Le midi n'avait pas le faste du festin de la veille. Le gros des hommes avait déjà été renvoyé aux villages, les dernières récoltes approchaient. En plus des chevilles ouvrières de la cour, seuls les seigneurs odélians étaient présents. Assar, Prademont, Dens, la réunion avait quelque chose de familial. Trente années qu'il voyait déjà ces tronches-là. L'un un oncle, l'autre un beau frère, un cousin ou un fils. Ceux qui avaient mis son cul sur ce fauteuil, au bout de la table (et Madeleyne dans sa couche) attendaient qu'il entame. Gaston prit une inspiration grave avant de jeter un coup d'oeil à son fils Hubert. Pendant que son aîné servait le vin, le marquis s'y mit.

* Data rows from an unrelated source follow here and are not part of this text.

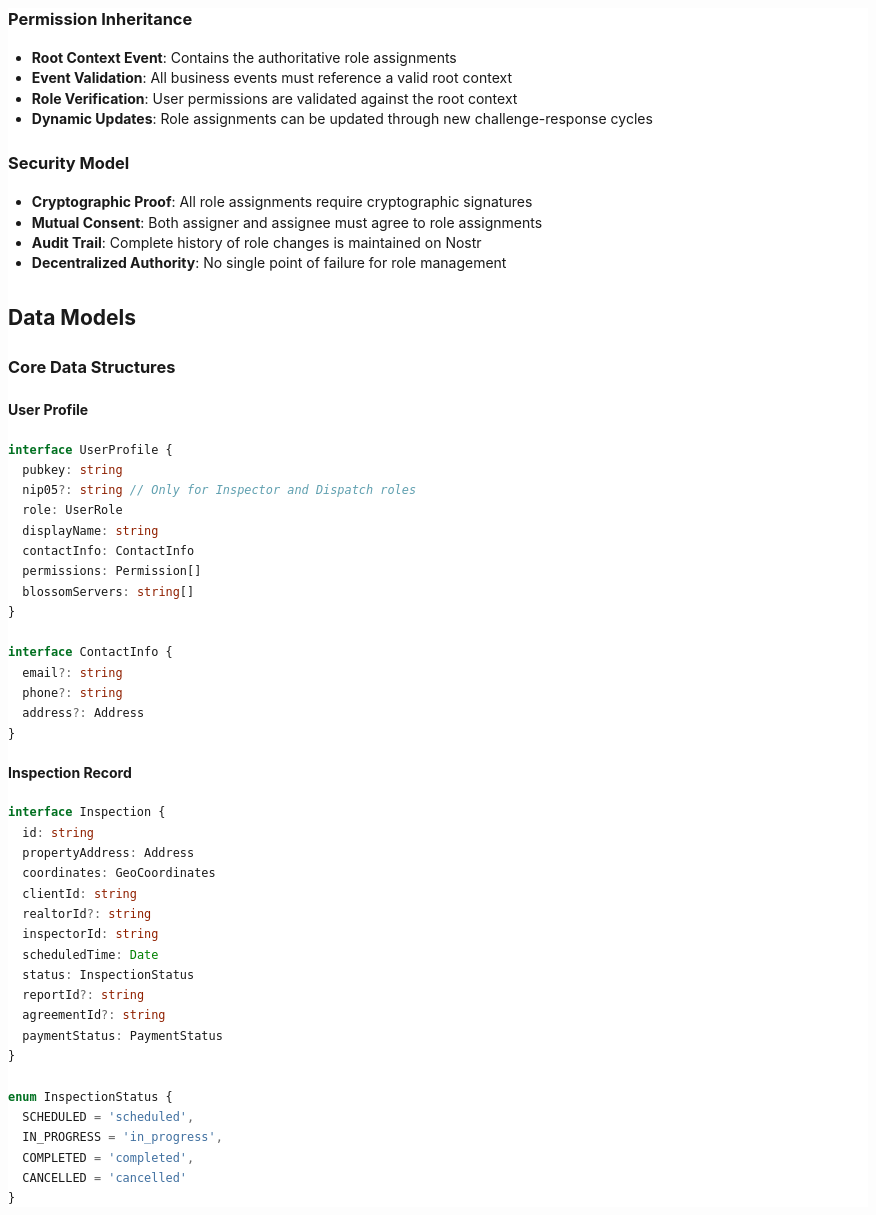 ### Permission Inheritance

- **Root Context Event**: Contains the authoritative role assignments
- **Event Validation**: All business events must reference a valid root context
- **Role Verification**: User permissions are validated against the root context
- **Dynamic Updates**: Role assignments can be updated through new challenge-response cycles

### Security Model

- **Cryptographic Proof**: All role assignments require cryptographic signatures
- **Mutual Consent**: Both assigner and assignee must agree to role assignments
- **Audit Trail**: Complete history of role changes is maintained on Nostr
- **Decentralized Authority**: No single point of failure for role management

## Data Models

### Core Data Structures

#### User Profile
```typescript
interface UserProfile {
  pubkey: string
  nip05?: string // Only for Inspector and Dispatch roles
  role: UserRole
  displayName: string
  contactInfo: ContactInfo
  permissions: Permission[]
  blossomServers: string[]
}

interface ContactInfo {
  email?: string
  phone?: string
  address?: Address
}
```

#### Inspection Record
```typescript
interface Inspection {
  id: string
  propertyAddress: Address
  coordinates: GeoCoordinates
  clientId: string
  realtorId?: string
  inspectorId: string
  scheduledTime: Date
  status: InspectionStatus
  reportId?: string
  agreementId?: string
  paymentStatus: PaymentStatus
}

enum InspectionStatus {
  SCHEDULED = 'scheduled',
  IN_PROGRESS = 'in_progress', 
  COMPLETED = 'completed',
  CANCELLED = 'cancelled'
}
```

Le plan était simple, c'était un plan de guerre. Le blé sera cantonné au marquisat, interdiction de le sortir. Chaque bangard de chaque seigneurie recensera chaque homme et bien inféodé aux marquis d'Odélian. Au premier jour de la sixième ennéade de Bàrkios, chaque banneret répondra de ses valets, écuyers, bêtes et gens d'armes à Assar, où Gaston adoubera Hadrien de Rochefort et Loup, Hubert d'Odélian. Au dedans, vilains, bourgeois et lieux saints seront astreints aux aides de guerre, au dehors, des ambassades essaieront de tirer tout ce qu'elles pourront de soutiens matériels et pécuniaires. Enfin, les garçons faits chevaliers, ils honoreront l'Othar d'un grand feu de joie. L'Odélian fera brûler tout ce qu'il pourra des lisières d'Aduram, y bâtira autant de guets qu'il faudra pour que plus jamais les Sombres ne s'invitent sans prévenir. Une fois qu'on en serait assuré, alors, à la neuvième ennéade de Bàrkios, on décidera quoi faire avec la Péninsule.